Work to be completed — Please copy each line of the data that includes the string "particolare".
•••
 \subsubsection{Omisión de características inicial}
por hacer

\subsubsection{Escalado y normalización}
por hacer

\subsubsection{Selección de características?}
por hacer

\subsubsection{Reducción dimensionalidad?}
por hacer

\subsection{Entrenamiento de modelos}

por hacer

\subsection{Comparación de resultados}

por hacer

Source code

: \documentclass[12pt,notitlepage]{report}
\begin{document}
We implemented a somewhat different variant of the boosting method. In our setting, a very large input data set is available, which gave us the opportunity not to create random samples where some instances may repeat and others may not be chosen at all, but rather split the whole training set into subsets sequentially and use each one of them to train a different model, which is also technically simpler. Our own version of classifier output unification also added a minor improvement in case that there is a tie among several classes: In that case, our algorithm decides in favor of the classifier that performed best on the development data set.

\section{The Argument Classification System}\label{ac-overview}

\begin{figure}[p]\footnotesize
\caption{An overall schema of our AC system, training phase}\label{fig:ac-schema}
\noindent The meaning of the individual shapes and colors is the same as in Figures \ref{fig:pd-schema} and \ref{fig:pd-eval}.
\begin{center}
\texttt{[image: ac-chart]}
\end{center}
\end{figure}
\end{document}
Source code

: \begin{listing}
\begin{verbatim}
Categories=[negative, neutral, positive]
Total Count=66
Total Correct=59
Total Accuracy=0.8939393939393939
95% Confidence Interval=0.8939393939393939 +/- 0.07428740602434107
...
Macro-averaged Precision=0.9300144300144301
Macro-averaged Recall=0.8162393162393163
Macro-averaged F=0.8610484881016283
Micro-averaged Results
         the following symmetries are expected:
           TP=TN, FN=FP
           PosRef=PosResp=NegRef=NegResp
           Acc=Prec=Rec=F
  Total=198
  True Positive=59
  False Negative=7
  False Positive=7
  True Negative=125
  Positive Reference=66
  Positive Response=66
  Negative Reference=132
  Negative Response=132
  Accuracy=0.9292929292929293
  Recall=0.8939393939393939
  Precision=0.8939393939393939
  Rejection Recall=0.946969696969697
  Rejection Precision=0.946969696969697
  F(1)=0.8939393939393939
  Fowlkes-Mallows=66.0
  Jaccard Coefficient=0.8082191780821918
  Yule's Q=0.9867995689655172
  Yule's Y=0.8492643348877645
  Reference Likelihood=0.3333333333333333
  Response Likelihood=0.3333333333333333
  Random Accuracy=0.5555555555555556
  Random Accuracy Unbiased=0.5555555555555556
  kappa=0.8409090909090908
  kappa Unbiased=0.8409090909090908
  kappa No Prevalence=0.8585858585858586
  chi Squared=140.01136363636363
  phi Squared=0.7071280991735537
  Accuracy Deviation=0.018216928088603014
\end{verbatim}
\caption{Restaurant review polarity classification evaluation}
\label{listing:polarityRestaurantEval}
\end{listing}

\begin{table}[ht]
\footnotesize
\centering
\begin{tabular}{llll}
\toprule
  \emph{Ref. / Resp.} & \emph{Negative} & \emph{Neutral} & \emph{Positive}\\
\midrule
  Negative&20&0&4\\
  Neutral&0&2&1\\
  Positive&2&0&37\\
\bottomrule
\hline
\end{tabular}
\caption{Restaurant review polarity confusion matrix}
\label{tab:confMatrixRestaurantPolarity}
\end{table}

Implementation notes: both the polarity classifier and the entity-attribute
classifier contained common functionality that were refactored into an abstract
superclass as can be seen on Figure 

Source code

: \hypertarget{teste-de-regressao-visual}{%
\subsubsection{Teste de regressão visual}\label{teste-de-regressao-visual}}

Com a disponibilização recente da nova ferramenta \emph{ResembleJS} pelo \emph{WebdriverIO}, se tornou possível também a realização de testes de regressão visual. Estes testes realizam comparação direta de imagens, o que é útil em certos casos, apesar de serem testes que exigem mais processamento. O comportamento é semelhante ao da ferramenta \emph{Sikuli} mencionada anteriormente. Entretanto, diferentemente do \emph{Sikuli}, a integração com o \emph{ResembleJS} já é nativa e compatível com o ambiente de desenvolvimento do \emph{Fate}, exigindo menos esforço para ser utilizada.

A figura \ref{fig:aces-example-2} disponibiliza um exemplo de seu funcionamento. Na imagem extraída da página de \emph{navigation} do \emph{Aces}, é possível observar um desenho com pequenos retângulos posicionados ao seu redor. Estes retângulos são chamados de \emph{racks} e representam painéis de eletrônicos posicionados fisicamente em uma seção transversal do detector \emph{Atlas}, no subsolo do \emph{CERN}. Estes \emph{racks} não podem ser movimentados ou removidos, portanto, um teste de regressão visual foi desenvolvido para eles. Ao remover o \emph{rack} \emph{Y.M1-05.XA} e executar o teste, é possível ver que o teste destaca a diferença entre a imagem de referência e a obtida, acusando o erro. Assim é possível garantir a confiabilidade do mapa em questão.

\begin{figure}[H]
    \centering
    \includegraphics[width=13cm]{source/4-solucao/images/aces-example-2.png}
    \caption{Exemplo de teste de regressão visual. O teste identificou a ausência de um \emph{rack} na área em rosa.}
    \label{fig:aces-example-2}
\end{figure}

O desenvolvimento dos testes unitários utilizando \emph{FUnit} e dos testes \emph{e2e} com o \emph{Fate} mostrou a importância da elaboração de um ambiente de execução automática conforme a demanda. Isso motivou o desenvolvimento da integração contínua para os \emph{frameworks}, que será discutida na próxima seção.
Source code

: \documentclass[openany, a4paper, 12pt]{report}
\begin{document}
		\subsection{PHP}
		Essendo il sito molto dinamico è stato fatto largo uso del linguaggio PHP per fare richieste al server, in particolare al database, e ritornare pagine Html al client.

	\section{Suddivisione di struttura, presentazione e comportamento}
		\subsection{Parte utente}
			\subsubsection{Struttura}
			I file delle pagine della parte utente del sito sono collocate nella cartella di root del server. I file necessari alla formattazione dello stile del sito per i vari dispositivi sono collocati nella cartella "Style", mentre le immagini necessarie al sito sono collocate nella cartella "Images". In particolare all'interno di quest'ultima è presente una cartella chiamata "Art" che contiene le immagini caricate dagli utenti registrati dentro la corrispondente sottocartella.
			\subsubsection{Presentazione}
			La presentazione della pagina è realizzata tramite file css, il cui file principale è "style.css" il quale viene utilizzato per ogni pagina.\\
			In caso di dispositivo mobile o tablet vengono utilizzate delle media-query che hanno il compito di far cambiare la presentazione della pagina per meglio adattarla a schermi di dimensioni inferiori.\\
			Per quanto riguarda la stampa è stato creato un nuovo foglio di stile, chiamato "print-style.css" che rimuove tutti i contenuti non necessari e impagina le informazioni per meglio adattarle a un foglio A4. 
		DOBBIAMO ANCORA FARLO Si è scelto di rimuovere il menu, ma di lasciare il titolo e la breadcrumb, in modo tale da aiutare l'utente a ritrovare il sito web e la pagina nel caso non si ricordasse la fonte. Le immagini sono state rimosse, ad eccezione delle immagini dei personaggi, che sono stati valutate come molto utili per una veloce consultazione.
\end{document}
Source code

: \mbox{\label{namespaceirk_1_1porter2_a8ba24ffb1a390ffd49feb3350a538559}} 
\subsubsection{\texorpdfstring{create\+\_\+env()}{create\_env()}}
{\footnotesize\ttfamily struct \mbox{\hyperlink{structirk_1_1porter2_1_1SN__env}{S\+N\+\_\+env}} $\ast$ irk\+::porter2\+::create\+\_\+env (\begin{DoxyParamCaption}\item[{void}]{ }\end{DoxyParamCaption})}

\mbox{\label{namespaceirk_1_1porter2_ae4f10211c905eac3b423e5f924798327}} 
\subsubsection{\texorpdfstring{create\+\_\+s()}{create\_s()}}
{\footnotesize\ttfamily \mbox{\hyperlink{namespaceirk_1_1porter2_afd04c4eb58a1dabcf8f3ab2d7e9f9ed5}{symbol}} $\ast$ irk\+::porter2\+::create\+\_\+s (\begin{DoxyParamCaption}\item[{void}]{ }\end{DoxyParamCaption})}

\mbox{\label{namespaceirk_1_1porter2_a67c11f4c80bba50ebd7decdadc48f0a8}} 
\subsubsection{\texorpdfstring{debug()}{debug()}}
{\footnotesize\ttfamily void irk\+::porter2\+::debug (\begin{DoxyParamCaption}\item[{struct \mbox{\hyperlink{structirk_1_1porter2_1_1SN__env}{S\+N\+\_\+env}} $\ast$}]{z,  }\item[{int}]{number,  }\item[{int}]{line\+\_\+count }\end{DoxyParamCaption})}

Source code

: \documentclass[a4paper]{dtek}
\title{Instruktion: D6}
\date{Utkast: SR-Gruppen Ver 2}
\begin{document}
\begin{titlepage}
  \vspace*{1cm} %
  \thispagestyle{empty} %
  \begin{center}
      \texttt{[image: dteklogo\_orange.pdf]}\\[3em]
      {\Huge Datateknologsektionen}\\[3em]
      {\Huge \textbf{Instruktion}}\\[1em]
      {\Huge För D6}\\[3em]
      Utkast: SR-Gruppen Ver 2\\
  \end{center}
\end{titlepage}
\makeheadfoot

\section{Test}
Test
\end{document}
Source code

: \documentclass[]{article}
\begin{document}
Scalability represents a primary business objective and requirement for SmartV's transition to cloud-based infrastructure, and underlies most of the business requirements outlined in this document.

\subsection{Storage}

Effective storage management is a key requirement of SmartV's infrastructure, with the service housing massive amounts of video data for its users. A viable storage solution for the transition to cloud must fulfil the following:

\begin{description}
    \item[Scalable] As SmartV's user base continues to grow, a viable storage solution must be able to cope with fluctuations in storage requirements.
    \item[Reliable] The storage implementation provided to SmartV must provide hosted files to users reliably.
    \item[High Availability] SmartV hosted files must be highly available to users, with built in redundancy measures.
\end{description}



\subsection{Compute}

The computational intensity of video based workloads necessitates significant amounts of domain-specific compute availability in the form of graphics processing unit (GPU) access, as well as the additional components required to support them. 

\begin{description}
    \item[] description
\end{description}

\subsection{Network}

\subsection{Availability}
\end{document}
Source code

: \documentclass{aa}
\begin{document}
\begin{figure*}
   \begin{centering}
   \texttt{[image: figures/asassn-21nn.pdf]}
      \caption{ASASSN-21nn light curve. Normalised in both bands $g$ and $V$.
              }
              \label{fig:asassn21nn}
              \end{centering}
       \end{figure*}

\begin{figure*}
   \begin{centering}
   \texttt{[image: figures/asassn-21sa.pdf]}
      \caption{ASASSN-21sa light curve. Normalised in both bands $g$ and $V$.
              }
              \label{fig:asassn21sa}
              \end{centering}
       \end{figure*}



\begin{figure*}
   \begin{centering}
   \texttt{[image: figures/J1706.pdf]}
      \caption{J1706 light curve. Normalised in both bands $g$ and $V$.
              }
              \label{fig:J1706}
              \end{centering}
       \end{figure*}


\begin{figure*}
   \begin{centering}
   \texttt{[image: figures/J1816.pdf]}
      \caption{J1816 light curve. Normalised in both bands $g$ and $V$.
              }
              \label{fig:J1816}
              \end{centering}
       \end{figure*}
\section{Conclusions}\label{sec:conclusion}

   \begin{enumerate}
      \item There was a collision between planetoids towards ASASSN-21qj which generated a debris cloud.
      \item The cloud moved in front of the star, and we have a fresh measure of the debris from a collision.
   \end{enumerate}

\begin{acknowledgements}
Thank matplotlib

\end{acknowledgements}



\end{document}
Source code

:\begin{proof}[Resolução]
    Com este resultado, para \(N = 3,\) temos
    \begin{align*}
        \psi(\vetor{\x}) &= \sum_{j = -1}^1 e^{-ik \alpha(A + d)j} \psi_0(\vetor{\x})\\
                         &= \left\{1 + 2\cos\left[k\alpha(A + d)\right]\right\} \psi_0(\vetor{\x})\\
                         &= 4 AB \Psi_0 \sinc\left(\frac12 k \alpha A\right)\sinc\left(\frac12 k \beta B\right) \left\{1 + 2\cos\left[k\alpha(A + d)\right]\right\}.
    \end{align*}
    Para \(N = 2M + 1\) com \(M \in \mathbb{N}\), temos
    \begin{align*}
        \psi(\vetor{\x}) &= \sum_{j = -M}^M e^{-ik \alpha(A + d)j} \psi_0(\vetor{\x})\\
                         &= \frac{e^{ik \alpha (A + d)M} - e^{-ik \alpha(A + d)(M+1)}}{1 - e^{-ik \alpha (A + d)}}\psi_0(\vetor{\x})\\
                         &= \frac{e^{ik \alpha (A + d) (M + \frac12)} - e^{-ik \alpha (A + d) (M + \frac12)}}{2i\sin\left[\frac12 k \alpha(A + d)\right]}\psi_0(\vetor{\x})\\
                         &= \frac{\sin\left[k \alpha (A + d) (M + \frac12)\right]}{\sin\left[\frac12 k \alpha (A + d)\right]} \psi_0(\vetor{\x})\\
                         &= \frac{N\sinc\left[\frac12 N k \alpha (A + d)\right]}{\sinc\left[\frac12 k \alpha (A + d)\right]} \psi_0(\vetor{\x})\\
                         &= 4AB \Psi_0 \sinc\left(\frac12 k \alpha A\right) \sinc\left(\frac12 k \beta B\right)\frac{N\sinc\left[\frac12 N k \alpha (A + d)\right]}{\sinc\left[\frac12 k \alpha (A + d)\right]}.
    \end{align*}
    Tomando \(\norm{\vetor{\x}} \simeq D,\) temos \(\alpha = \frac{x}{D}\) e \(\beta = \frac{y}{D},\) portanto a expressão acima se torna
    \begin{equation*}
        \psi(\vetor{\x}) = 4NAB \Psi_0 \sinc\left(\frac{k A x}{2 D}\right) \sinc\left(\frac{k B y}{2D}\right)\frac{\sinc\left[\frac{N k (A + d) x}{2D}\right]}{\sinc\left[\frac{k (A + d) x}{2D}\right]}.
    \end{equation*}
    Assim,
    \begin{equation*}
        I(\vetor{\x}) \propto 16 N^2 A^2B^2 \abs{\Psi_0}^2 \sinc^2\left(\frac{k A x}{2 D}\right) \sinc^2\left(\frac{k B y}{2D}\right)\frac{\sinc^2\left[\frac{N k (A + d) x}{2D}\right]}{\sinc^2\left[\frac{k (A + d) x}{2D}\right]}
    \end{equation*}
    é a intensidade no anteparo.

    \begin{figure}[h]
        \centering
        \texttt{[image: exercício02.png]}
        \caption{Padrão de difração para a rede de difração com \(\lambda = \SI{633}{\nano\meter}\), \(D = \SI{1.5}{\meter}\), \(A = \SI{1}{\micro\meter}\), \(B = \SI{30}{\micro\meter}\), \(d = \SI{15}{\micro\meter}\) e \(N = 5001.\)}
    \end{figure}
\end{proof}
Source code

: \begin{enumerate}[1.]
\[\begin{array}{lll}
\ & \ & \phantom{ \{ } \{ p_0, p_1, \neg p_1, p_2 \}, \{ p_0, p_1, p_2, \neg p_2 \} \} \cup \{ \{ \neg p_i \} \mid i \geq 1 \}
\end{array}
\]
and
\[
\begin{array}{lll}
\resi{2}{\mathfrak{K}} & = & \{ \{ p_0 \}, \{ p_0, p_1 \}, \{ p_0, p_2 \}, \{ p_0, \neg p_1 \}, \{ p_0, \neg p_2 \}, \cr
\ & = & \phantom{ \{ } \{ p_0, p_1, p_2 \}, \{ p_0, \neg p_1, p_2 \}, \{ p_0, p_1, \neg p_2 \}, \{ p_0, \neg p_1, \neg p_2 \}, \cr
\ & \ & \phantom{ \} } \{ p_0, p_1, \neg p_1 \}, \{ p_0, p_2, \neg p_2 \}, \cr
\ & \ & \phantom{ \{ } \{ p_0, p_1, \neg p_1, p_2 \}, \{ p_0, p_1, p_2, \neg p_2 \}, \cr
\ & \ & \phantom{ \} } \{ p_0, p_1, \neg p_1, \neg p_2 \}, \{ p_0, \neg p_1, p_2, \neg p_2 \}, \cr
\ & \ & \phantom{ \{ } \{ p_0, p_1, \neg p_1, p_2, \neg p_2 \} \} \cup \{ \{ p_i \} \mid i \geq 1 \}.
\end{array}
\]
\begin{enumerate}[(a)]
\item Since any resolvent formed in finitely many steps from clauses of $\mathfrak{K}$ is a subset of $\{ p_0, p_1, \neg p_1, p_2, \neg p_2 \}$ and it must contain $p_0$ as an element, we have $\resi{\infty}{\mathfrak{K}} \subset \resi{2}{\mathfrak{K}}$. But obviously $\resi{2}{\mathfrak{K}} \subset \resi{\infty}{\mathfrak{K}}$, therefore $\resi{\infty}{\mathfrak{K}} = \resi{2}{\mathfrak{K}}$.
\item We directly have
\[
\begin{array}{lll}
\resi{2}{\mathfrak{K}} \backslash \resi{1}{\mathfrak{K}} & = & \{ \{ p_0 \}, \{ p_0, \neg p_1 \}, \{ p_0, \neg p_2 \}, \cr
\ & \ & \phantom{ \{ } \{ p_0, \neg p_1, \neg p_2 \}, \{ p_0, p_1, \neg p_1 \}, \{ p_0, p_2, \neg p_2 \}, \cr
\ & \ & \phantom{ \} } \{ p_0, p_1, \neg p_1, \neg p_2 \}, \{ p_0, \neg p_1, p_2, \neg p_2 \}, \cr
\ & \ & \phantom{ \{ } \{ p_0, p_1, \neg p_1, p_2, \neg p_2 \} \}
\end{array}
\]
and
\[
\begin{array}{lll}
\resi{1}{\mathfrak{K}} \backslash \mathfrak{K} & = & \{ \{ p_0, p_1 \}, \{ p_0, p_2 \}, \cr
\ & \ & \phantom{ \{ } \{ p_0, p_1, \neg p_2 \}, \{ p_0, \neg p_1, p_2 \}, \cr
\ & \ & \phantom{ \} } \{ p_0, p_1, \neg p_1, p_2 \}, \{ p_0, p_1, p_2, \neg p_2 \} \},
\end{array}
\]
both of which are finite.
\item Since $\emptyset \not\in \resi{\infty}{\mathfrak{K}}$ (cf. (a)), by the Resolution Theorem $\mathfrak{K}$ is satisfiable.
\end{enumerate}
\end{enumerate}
•••
Task solution —
		Essendo il sito molto dinamico è stato fatto largo uso del linguaggio PHP per fare richieste al server, in particolare al database, e ritornare pagine Html al client.
			I file delle pagine della parte utente del sito sono collocate nella cartella di root del server. I file necessari alla formattazione dello stile del sito per i vari dispositivi sono collocati nella cartella "Style", mentre le immagini necessarie al sito sono collocate nella cartella "Images". In particolare all'interno di quest'ultima è presente una cartella chiamata "Art" che contiene le immagini caricate dagli utenti registrati dentro la corrispondente sottocartella.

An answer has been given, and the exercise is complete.